_What the exercise asks_.
Only the lines containing the string "Methods" are needed; copy all of them from the listing.

_Supplied information_.
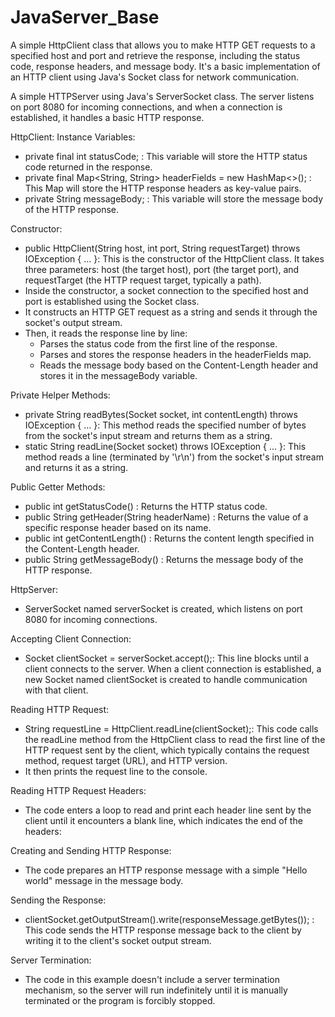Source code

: # JavaServer_Base
A simple HttpClient class that allows you to make HTTP GET requests to a specified host and port and retrieve the response, including the status code, response headers, and message body. It's a basic implementation of an HTTP client using Java's Socket class for network communication.

A simple HTTPServer using Java's ServerSocket class. The server listens on port 8080 for incoming connections, and when a connection is established, it handles a basic HTTP response.

HttpClient:
  Instance Variables:

  - private final int statusCode; : This variable will store the HTTP status code returned in the response.
  - private final Map<String, String> headerFields = new HashMap<>(); : This Map will store the HTTP response headers as key-value pairs.
  - private String messageBody; : This variable will store the message body of the HTTP response.

  Constructor:

  - public HttpClient(String host, int port, String requestTarget) throws IOException { ... }: This is the constructor of the HttpClient class. It takes three parameters: host (the target host), port (the target port), and       requestTarget (the HTTP request target, typically a path).
  - Inside the constructor, a socket connection to the specified host and port is established using the Socket class.
  - It constructs an HTTP GET request as a string and sends it through the socket's output stream.
  - Then, it reads the response line by line:
    - Parses the status code from the first line of the response.
    - Parses and stores the response headers in the headerFields map.
    - Reads the message body based on the Content-Length header and stores it in the messageBody variable.
    
  Private Helper Methods:

  - private String readBytes(Socket socket, int contentLength) throws IOException { ... }: This method reads the specified number of bytes from the socket's input stream and returns them as a string.
  - static String readLine(Socket socket) throws IOException { ... }: This method reads a line (terminated by '\r\n') from the socket's input stream and returns it as a string.

  Public Getter Methods:

  - public int getStatusCode() : Returns the HTTP status code.
  - public String getHeader(String headerName) : Returns the value of a specific response header based on its name.
  - public int getContentLength() : Returns the content length specified in the Content-Length header.
  - public String getMessageBody() : Returns the message body of the HTTP response.

HttpServer:
  - ServerSocket named serverSocket is created, which listens on port 8080 for incoming connections.

  Accepting Client Connection:
  - Socket clientSocket = serverSocket.accept();: This line blocks until a client connects to the server. When a client connection is established, a new Socket named clientSocket is created to handle communication with        that client.
    
  Reading HTTP Request:
  - String requestLine = HttpClient.readLine(clientSocket);: This code calls the readLine method from the HttpClient class to read the first line of the HTTP request sent by the client, which typically contains the            request method, request target (URL), and HTTP version.
  - It then prints the request line to the console.

  Reading HTTP Request Headers:
  - The code enters a loop to read and print each header line sent by the client until it encounters a blank line, which indicates the end of the headers:

  Creating and Sending HTTP Response:
  - The code prepares an HTTP response message with a simple "Hello world" message in the message body.

  Sending the Response:
  - clientSocket.getOutputStream().write(responseMessage.getBytes()); : This code sends the HTTP response message back to the client by writing it to the client's socket output stream.

  Server Termination:
  - The code in this example doesn't include a server termination mechanism, so the server will run indefinitely until it is manually terminated or the program is forcibly stopped.
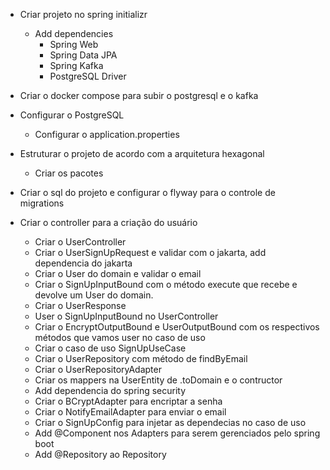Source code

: * Criar projeto no spring initializr
    * Add dependencies
        * Spring Web
        * Spring Data JPA
        * Spring Kafka
        * PostgreSQL Driver
* Criar o docker compose para subir o postgresql e o kafka
* Configurar o PostgreSQL
    * Configurar o application.properties

* Estruturar o projeto de acordo com a arquitetura hexagonal
    * Criar os pacotes
* Criar o sql do projeto e configurar o flyway para o controle de migrations
* Criar o controller para a criação do usuário
    * Criar o UserController
    * Criar o UserSignUpRequest e validar com o jakarta, add dependencia do jakarta
    * Criar o User do domain e validar o email
    * Criar o SignUpInputBound com o método execute que recebe e devolve um User do domain.
    * Criar o UserResponse
    * User o SignUpInputBound no UserController
    * Criar o EncryptOutputBound e UserOutputBound com os respectivos métodos que vamos user no caso de uso
    * Criar o caso de uso SignUpUseCase
    * Criar o UserRepository com método de findByEmail
    * Criar o UserRepositoryAdapter
    * Criar os mappers na UserEntity de .toDomain e o contructor
    * Add dependencia do spring security
    * Criar o BCryptAdapter para encriptar a senha
    * Criar o NotifyEmailAdapter para enviar o email
    * Criar o SignUpConfig para injetar as dependecias no caso de uso
    * Add @Component nos Adapters para serem gerenciados pelo spring boot
    * Add @Repository ao Repository
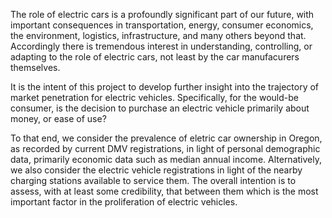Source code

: 

The role of electric cars is a profoundly significant part of our future, with important consequences in transportation, energy, consumer economics, the environment, logistics, infrastructure, and many others beyond that. Accordingly there is tremendous interest in understanding, controlling, or adapting to the role of electric cars, not least by the car manufacurers themselves.

It is the intent of this project to develop further insight into the trajectory of market penetration for electric vehicles.  Specifically, for the would-be consumer, is the decision to purchase an electric vehicle primarily about money, or ease of use?

To that end, we consider the prevalence of eletric car ownership in Oregon, as recorded by current DMV registrations, in light of personal demographic data, primarily economic data such as median annual income. Alternatively, we also consider the electric vehicle registrations in light of the nearby charging stations available to service them. The overall intention is to assess, with at least some credibility, that between them which is the most important factor in the proliferation of electric vehicles.


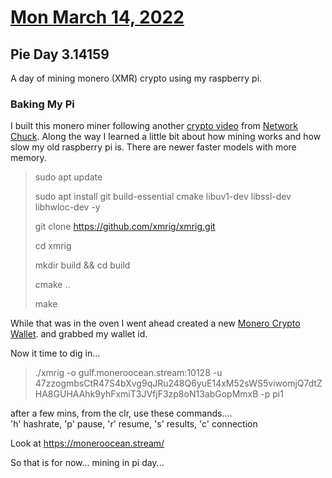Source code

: # [Mon March 14, 2022](../../README.md) 

## Pie Day 3.14159

A day of mining monero (XMR) crypto using my raspberry pi. 

### Baking My Pi 

I built this monero miner following another [crypto video][mining] from [Network Chuck][chuck]. Along the way I learned a little bit about how mining works and how slow my old raspberry pi is. There are newer faster models with more memory.

> sudo apt update
>
>sudo apt install git build-essential cmake libuv1-dev libssl-dev libhwloc-dev -y
>
> git clone https://github.com/xmrig/xmrig.git
>
> cd xmrig
>
> mkdir build  && cd build
>
> cmake ..
>
> make

While that was in the oven I went ahead created a new [Monero 
Crypto Wallet][monero]. and grabbed my wallet id.

Now it time to dig in...

> ./xmrig -o gulf.moneroocean.stream:10128 -u 47zzogmbsCtR47S4bXvg9qJRu248Q6yuE14xM52sWS5viwomjQ7dtZHA8GUHAAhk9yhFxmiT3JVfjF3zp8oN13abGopMmxB -p pi1

after a few mins, from the clr, use these commands....  
'h' hashrate, 'p' pause, 'r' resume, 's' results, 'c' connection  

Look at https://moneroocean.stream/

So that is for now...  mining in pi day...

<!-- REFERENCES -->

[chuck]: https://networkchuck.com/
[monero]: https://www.getmonero.org/
[mining]: https://www.youtube.com/watch?v=hHtGN_JzoP8&t=4s
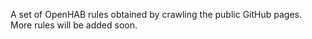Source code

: A set of OpenHAB rules obtained by crawling the public GitHub pages. More rules will be added soon.
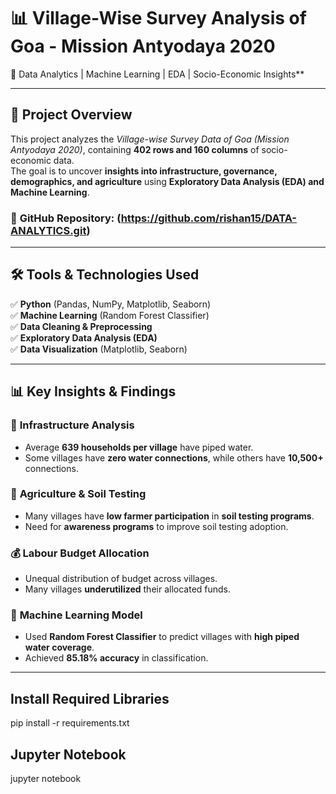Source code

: # 📊 Village-Wise Survey Analysis of Goa - Mission Antyodaya 2020

🚀 Data Analytics | Machine Learning | EDA | Socio-Economic Insights**  

---

## 📌 Project Overview  
This project analyzes the *Village-wise Survey Data of Goa (Mission Antyodaya 2020)*, containing **402 rows and 160 columns** of socio-economic data.  
The goal is to uncover **insights into infrastructure, governance, demographics, and agriculture** using **Exploratory Data Analysis (EDA) and Machine Learning**.

 
### 🔗 **GitHub Repository:** (https://github.com/rishan15/DATA-ANALYTICS.git)  

---

## 🛠 Tools & Technologies Used  
✅ **Python** (Pandas, NumPy, Matplotlib, Seaborn)  
✅ **Machine Learning** (Random Forest Classifier)  
✅ **Data Cleaning & Preprocessing**  
✅ **Exploratory Data Analysis (EDA)**  
✅ **Data Visualization** (Matplotlib, Seaborn)  

---

## 📊 Key Insights & Findings  

### 🏡 **Infrastructure Analysis**  
- Average **639 households per village** have piped water.  
- Some villages have **zero water connections**, while others have **10,500+** connections.  

### 🌾 **Agriculture & Soil Testing**  
- Many villages have **low farmer participation** in **soil testing programs**.  
- Need for **awareness programs** to improve soil testing adoption.  

### 💰 **Labour Budget Allocation**  
- Unequal distribution of budget across villages.  
- Many villages **underutilized** their allocated funds.  

### 🤖 **Machine Learning Model**  
- Used **Random Forest Classifier** to predict villages with **high piped water coverage**.  
- Achieved **85.18% accuracy** in classification.  

---
## Install Required Libraries

pip install -r requirements.txt 

##  Jupyter Notebook
jupyter notebook
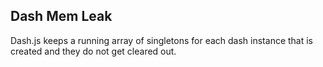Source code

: Dash Mem Leak
---

Dash.js keeps a running array of singletons for each dash instance that is created and they do not get cleared out.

_Exercise result_.
  Private Helper Methods:
  Public Getter Methods:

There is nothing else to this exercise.